HOW TO COMPLETE THIS TASK
Go through the data below and retype all of it exactly.

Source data

___

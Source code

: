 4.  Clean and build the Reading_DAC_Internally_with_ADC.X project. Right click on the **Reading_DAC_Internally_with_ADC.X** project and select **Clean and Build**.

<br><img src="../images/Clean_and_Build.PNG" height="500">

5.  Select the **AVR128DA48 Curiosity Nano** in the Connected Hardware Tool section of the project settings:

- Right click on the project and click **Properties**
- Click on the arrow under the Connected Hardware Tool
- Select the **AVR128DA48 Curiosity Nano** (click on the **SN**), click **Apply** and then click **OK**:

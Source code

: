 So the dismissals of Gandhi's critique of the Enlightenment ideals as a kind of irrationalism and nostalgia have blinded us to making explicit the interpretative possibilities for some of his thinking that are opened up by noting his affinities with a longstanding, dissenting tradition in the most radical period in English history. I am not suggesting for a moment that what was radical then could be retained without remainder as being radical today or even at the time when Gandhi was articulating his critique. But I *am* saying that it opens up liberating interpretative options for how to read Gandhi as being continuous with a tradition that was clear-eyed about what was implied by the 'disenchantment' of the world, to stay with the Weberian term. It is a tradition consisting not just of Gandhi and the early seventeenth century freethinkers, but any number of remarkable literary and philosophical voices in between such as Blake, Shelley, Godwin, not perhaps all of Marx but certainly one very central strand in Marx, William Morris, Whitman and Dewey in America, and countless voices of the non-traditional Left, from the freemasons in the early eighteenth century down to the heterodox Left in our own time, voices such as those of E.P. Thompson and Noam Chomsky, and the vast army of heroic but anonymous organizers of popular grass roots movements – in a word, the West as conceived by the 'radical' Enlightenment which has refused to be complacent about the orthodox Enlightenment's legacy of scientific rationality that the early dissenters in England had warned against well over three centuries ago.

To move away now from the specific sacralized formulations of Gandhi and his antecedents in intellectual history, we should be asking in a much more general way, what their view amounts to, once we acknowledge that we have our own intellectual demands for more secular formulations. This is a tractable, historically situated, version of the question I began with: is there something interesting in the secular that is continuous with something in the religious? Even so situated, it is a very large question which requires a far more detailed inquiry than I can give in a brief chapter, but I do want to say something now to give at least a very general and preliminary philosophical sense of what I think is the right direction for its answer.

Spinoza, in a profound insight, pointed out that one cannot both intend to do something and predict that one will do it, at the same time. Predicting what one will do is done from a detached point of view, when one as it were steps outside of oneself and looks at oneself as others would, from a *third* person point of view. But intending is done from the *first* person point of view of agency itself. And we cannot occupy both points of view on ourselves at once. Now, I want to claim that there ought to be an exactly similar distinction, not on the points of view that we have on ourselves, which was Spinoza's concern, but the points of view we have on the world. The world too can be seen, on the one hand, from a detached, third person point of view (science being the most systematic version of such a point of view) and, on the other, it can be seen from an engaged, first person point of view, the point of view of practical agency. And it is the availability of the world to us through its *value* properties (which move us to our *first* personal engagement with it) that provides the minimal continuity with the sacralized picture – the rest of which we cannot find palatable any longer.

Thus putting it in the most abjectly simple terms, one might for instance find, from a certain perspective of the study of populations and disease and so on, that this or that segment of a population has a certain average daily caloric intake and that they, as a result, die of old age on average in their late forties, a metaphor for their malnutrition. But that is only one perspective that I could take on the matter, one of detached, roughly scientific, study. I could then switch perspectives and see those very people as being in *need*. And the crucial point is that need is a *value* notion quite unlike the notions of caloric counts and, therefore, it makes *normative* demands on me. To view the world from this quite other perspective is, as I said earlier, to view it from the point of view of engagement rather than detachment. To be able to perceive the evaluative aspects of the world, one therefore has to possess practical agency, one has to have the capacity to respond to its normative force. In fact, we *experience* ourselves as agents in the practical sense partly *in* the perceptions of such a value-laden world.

___

EXERCISE RESPONSE
Source code

: 4.  Clean and build the Reading_DAC_Internally_with_ADC.X project. Right click on the **Reading_DAC_Internally_with_ADC.X** project and select **Clean and Build**.

<br><img src="../images/Clean_and_Build.PNG" height="500">

5.  Select the **AVR128DA48 Curiosity Nano** in the Connected Hardware Tool section of the project settings:

- Right click on the project and click **Properties**
- Click on the arrow under the Connected Hardware Tool
- Select the **AVR128DA48 Curiosity Nano** (click on the **SN**), click **Apply** and then click **OK**:

Source code

: So the dismissals of Gandhi's critique of the Enlightenment ideals as a kind of irrationalism and nostalgia have blinded us to making explicit the interpretative possibilities for some of his thinking that are opened up by noting his affinities with a longstanding, dissenting tradition in the most radical period in English history. I am not suggesting for a moment that what was radical then could be retained without remainder as being radical today or even at the time when Gandhi was articulating his critique. But I *am* saying that it opens up liberating interpretative options for how to read Gandhi as being continuous with a tradition that was clear-eyed about what was implied by the 'disenchantment' of the world, to stay with the Weberian term. It is a tradition consisting not just of Gandhi and the early seventeenth century freethinkers, but any number of remarkable literary and philosophical voices in between such as Blake, Shelley, Godwin, not perhaps all of Marx but certainly one very central strand in Marx, William Morris, Whitman and Dewey in America, and countless voices of the non-traditional Left, from the freemasons in the early eighteenth century down to the heterodox Left in our own time, voices such as those of E.P. Thompson and Noam Chomsky, and the vast army of heroic but anonymous organizers of popular grass roots movements – in a word, the West as conceived by the 'radical' Enlightenment which has refused to be complacent about the orthodox Enlightenment's legacy of scientific rationality that the early dissenters in England had warned against well over three centuries ago.

To move away now from the specific sacralized formulations of Gandhi and his antecedents in intellectual history, we should be asking in a much more general way, what their view amounts to, once we acknowledge that we have our own intellectual demands for more secular formulations. This is a tractable, historically situated, version of the question I began with: is there something interesting in the secular that is continuous with something in the religious? Even so situated, it is a very large question which requires a far more detailed inquiry than I can give in a brief chapter, but I do want to say something now to give at least a very general and preliminary philosophical sense of what I think is the right direction for its answer.

Spinoza, in a profound insight, pointed out that one cannot both intend to do something and predict that one will do it, at the same time. Predicting what one will do is done from a detached point of view, when one as it were steps outside of oneself and looks at oneself as others would, from a *third* person point of view. But intending is done from the *first* person point of view of agency itself. And we cannot occupy both points of view on ourselves at once. Now, I want to claim that there ought to be an exactly similar distinction, not on the points of view that we have on ourselves, which was Spinoza's concern, but the points of view we have on the world. The world too can be seen, on the one hand, from a detached, third person point of view (science being the most systematic version of such a point of view) and, on the other, it can be seen from an engaged, first person point of view, the point of view of practical agency. And it is the availability of the world to us through its *value* properties (which move us to our *first* personal engagement with it) that provides the minimal continuity with the sacralized picture – the rest of which we cannot find palatable any longer.

Thus putting it in the most abjectly simple terms, one might for instance find, from a certain perspective of the study of populations and disease and so on, that this or that segment of a population has a certain average daily caloric intake and that they, as a result, die of old age on average in their late forties, a metaphor for their malnutrition. But that is only one perspective that I could take on the matter, one of detached, roughly scientific, study. I could then switch perspectives and see those very people as being in *need*. And the crucial point is that need is a *value* notion quite unlike the notions of caloric counts and, therefore, it makes *normative* demands on me. To view the world from this quite other perspective is, as I said earlier, to view it from the point of view of engagement rather than detachment. To be able to perceive the evaluative aspects of the world, one therefore has to possess practical agency, one has to have the capacity to respond to its normative force. In fact, we *experience* ourselves as agents in the practical sense partly *in* the perceptions of such a value-laden world.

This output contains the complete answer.